Reverend Schaefer says while that is the only gay wedding he's officiated -- he couldn't promise the church he wouldn't perform more in the future, partly because three out of his four kids are gay. He says he was sending a message that things needed to change.
"If any part of the message that you give as a church implies that you may be going to hell if you are a certain way, if you are a homosexual, that's terrible! In my eyes this is abuse," he said, adding it made him doubt parts of his faith. "I never doubted God but I seriously doubted organized religion."
But it was the LGBTQ community he says that restored his faith. "Had it not been for this part of the church, for these people, I don't know that I would still be in church today."
But thousands of miles away, in California, a bishop with the United Methodist Church believed in the reverend's stance and invited him to be part of their congregation. Schaefer has now lived there for the past four months.
This entire experience he says, has led him on another path: advocate for the LGBTQ community. "I could be somebody from within the church who could work for change, who could hopefully change these exclusionary policies."
While working on that, news came of his reinstatement last month. It reaffirmed what he believed all along. "I was ecstatic of the message that it carried.
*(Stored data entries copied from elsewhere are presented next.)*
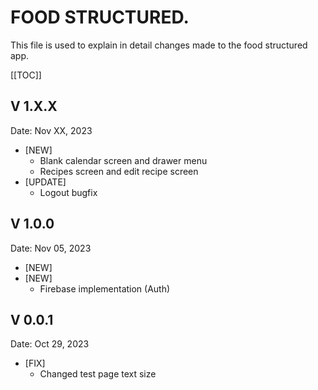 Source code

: # FOOD STRUCTURED.
This file is used to explain in detail changes made to the food structured app.
​
<!-- TOC -->
  [[TOC]]

## V 1.X.X
Date: Nov XX, 2023
* [NEW]
  * Blank calendar screen and drawer menu
  * Recipes screen and edit recipe screen
* [UPDATE]
  * Logout bugfix

## V 1.0.0
Date: Nov 05, 2023
* [NEW]
* [NEW]
  * Firebase implementation (Auth)

## V 0.0.1
Date: Oct 29, 2023
* [FIX]
  * Changed test page text size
That the church was saying now that our LGBTQ community there is room for you and there is a ministry for you in our church," said the reverend beaming with pride.
As for the church member who reported him, Reverend Schaefer says they've made peace. "That's the only message that Christ wanted me to preach is the message of love and forgiveness."
Reverend Schaefer has also released a new book called "Defrocked: How a Father's Act of Love Shook the United Methodist Church." He co-authored the book during his appeal process in February of this year. He says it provides an honest, detailed account of what really happened behind the scenes including his family struggles throughout the process. His message: "If you do the right thing, if you follow your heart, good things can happen to you. Don't be afraid to speak the truth."
Reverend Schaefer will speak at Heidelberg United Church of Christ in York as a guest preacher. Worship services begin at 10:45 a.m. Sunday and is open to the public.